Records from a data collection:
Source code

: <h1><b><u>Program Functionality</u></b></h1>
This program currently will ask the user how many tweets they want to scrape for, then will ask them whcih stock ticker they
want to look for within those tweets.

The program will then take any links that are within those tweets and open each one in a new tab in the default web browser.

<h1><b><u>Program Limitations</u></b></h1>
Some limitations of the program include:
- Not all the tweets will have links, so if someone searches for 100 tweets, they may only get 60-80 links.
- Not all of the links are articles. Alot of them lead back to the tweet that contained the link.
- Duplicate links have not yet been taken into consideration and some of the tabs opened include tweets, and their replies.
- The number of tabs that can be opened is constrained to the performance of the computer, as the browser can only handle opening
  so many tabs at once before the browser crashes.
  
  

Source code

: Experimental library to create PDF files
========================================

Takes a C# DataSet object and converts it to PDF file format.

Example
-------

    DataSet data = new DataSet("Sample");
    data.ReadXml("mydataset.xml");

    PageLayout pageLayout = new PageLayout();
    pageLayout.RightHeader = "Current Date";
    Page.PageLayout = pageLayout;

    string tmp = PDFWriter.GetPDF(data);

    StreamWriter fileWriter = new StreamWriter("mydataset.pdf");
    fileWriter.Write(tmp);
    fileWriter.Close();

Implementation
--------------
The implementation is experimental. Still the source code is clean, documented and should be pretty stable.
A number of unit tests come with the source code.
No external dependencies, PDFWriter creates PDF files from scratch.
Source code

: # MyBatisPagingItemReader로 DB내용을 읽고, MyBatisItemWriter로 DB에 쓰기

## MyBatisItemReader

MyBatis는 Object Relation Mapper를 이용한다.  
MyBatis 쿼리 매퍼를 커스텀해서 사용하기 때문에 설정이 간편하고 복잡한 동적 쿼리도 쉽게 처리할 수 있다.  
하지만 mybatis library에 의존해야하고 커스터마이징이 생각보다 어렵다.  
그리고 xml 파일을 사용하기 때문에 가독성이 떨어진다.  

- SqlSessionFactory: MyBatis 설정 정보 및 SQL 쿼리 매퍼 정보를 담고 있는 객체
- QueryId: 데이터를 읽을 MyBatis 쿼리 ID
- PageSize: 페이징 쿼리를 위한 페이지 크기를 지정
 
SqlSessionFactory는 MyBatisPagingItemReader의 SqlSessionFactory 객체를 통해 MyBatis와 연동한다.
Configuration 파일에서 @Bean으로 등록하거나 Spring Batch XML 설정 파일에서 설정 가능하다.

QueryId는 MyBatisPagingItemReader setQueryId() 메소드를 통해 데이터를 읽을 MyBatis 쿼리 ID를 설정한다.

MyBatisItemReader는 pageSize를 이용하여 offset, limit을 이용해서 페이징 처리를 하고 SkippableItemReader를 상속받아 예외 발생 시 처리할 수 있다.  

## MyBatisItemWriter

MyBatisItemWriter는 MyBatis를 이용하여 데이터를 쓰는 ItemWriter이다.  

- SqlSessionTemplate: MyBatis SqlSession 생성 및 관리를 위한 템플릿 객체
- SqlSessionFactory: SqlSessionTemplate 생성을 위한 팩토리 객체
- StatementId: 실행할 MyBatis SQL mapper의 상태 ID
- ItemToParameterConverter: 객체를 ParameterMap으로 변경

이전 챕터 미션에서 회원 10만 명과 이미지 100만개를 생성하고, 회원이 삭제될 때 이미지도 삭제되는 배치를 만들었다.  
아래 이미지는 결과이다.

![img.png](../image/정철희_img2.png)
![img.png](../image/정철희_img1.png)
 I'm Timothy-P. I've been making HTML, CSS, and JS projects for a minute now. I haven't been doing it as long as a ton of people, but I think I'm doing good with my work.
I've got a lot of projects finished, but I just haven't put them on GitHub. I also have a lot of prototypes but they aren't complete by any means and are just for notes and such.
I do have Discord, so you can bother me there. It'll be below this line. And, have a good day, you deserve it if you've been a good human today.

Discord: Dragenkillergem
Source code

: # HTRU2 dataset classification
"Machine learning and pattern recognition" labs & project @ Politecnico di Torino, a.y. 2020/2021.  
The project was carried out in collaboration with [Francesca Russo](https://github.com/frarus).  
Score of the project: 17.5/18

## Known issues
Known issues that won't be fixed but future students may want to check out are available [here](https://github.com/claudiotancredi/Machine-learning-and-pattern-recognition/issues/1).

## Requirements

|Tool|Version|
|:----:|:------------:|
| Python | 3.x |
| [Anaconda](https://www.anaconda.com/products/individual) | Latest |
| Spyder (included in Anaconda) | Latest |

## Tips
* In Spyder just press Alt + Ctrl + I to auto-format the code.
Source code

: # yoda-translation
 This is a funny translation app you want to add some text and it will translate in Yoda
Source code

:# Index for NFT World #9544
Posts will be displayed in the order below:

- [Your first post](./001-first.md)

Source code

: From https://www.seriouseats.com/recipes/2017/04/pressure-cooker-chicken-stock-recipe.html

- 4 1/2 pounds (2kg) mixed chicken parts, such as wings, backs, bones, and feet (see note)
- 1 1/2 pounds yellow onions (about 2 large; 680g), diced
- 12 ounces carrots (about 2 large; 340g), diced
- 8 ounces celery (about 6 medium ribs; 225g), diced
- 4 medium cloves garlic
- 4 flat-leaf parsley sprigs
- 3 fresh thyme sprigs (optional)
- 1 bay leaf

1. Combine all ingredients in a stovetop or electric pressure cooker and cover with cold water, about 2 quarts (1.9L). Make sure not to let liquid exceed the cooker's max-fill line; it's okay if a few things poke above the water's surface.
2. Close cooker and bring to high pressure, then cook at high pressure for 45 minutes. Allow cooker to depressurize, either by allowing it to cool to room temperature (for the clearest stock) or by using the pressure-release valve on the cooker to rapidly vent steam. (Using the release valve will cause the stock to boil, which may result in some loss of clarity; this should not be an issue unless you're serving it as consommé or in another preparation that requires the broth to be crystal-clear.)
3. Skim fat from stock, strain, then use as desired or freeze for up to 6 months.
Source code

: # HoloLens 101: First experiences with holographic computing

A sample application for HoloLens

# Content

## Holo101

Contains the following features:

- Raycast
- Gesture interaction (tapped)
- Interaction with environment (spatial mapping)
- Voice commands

WORK REQUEST: Search the records for the word "many". Copy each line where it appears.

EXERCISE RESPONSE:
This program currently will ask the user how many tweets they want to scrape for, then will ask them whcih stock ticker they
  so many tabs at once before the browser crashes.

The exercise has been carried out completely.